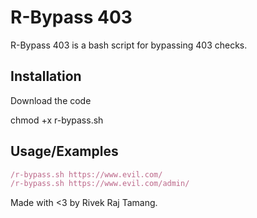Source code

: 
# R-Bypass 403

R-Bypass 403 is a bash script for bypassing 403 checks.



## Installation

Download the code

chmod +x r-bypass.sh
## Usage/Examples

```javascript
/r-bypass.sh https://www.evil.com/ 
/r-bypass.sh https://www.evil.com/admin/


```

Made with <3 by Rivek Raj Tamang.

──────────

_Task directions:_
Only lines with the word "evil" are needed. Copy them from the preceding records.

_Result of this task:_
/r-bypass.sh https://www.evil.com/ 
/r-bypass.sh https://www.evil.com/admin/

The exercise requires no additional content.